‘Soalm?’ Kell hissed the woman’s surname with undisguised anger. ‘That is what I should call you now, is it?’
It was slowly dawning on Tariel that the two assassins clearly shared some unpleasant history together. He looked inward, thinking back over what he had managed to learn about Eristede Kell since the start of their mission, looking for some clue. Had these two been comrades or lovers, he wondered? Their ages were close enough that they could have both been raised in the same schola before the clades drew them for individual selection and training…
‘I accepted the name to honour my mentor,’ said the woman, her voice taking on a brittle tone. ‘I started a new life when I joined my clade. It seemed the right thing to do.’
Tariel nodded to himself. Many of the orphan children selected for training by the Officio Assassinorum entered the clades without a true identity to call their own, and often they took the names of their sponsors and teachers.
‘But you dishonoured your family instead!’ Kell grated.
And then, for a brief moment, the woman’s mask of defiance slipped to reveal the regret and sadness behind it; suddenly Tariel saw the resemblance.
‘No, Eristede,’ she said softly, ‘you did that when you chose to kill innocents in the name of revenge. But our mother and father are dead, and no amount of bloodshed will ever undo that.’ She walked by Kell, and past a stunned Tariel, stepping out into the perfumed jungle.
‘She’s your sister,’ Tariel blurted it out, unable to stay silent, the data rising up from his memory stack in a rush. ‘Eristede and Jenniker Kell, son and daughter of Viceroy Argus Kell of the Thaxted Duchy, orphaned after the murder of their parents in a local dispute–’
The Vindicare advanced on him with a livid glare in his eyes, forcing Tariel back against a cage filled with scorpions. ‘Speak of this to the others and I will choke the life from you, understand?’
Tariel nodded sharply, his hands coming up to protect himself. ‘But… The mission…’
‘She’ll do what I tell her to,’ said Kell, the anger starting to cool.
‘Are you sure?’
‘She’ll follow orders. Just as I will.’ He stepped back, and Tariel glimpsed a hollowness, an uncertainty in the other man’s eyes that mirrored what he had seen in the Vindicare’s sister.
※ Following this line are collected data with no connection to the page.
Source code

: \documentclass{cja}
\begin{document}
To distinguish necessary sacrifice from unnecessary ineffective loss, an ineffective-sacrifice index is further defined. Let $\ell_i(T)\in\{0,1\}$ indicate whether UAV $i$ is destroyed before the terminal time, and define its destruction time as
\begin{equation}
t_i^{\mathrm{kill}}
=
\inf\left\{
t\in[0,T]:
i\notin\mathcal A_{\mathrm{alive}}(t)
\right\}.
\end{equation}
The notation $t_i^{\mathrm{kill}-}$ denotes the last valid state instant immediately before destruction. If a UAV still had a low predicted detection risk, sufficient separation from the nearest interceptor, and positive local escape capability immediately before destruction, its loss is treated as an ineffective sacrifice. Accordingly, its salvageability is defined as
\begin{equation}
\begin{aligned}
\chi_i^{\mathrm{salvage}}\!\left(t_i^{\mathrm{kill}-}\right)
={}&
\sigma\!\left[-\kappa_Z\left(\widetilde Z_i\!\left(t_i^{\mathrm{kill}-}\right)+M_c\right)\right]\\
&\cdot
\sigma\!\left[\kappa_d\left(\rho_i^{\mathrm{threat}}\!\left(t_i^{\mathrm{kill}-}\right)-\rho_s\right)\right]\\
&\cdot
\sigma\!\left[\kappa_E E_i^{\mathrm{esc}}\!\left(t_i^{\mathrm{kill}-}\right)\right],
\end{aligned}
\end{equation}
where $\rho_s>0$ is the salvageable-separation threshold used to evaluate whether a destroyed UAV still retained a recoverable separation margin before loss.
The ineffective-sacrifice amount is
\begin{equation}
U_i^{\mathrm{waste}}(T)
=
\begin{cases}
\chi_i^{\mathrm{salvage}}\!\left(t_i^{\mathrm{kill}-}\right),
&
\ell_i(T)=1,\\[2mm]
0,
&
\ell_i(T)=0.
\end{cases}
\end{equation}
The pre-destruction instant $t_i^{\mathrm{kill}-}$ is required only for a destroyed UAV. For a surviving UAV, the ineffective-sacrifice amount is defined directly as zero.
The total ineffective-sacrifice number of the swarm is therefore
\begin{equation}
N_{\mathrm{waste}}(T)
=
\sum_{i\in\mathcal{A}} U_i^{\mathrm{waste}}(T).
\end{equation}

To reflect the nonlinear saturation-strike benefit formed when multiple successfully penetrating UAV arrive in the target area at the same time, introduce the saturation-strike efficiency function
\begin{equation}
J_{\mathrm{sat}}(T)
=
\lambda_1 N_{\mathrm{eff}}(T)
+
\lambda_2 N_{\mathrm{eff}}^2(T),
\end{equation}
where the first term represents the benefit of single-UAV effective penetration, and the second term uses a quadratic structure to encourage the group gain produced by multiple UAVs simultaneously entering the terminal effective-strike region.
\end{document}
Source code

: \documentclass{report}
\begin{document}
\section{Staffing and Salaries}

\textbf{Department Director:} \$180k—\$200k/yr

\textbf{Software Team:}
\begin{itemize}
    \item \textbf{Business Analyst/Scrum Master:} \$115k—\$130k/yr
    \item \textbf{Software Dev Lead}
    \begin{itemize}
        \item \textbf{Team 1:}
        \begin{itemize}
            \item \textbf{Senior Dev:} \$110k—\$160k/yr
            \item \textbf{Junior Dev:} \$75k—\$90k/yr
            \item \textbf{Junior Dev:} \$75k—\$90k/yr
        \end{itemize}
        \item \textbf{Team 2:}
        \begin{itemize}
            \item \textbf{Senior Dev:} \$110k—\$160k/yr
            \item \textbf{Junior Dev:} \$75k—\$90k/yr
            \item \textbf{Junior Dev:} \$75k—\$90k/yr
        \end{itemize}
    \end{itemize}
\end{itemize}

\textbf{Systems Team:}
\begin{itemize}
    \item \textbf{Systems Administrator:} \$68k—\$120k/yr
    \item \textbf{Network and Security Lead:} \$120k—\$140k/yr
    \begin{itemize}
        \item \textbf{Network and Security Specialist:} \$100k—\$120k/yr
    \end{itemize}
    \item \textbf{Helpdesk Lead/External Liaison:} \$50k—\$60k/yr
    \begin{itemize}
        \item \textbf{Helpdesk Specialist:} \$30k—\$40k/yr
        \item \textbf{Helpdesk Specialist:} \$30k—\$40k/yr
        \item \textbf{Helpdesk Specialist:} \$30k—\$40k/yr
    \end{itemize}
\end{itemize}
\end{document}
The Iubar had decks filled with cogitator engines that hummed and whirred like patient cats, gangs of progitors moving back and forth between them with crystalline memory tubes and spools of optic coil. According to Hyssos, the devices were used to gather financial condition data from the various worlds along the Eurotas trade routes, running prognostic models to predict what goods a given planet might require months, years, even decades into the future.
‘What are we to do with these things?’ asked Daig. He’d never been comfortable with the thought of machines that could do a man’s job better.
Hyssos nodded at one of the engines. ‘I’ve been granted use of this module. Various information sources from Iesta Veracrux’s watch-wire are being collated and sifted by it.’
‘You can do that from up here?’ Yosef felt an odd stab of concern he couldn’t place.
The operative nodded. ‘The uptake of data is very slow due to the incompatibility of the systems, but we have some level of parity. Enough to check the capital’s traffic patterns, compare information on the suspect with the movements of his known associates, and so on.’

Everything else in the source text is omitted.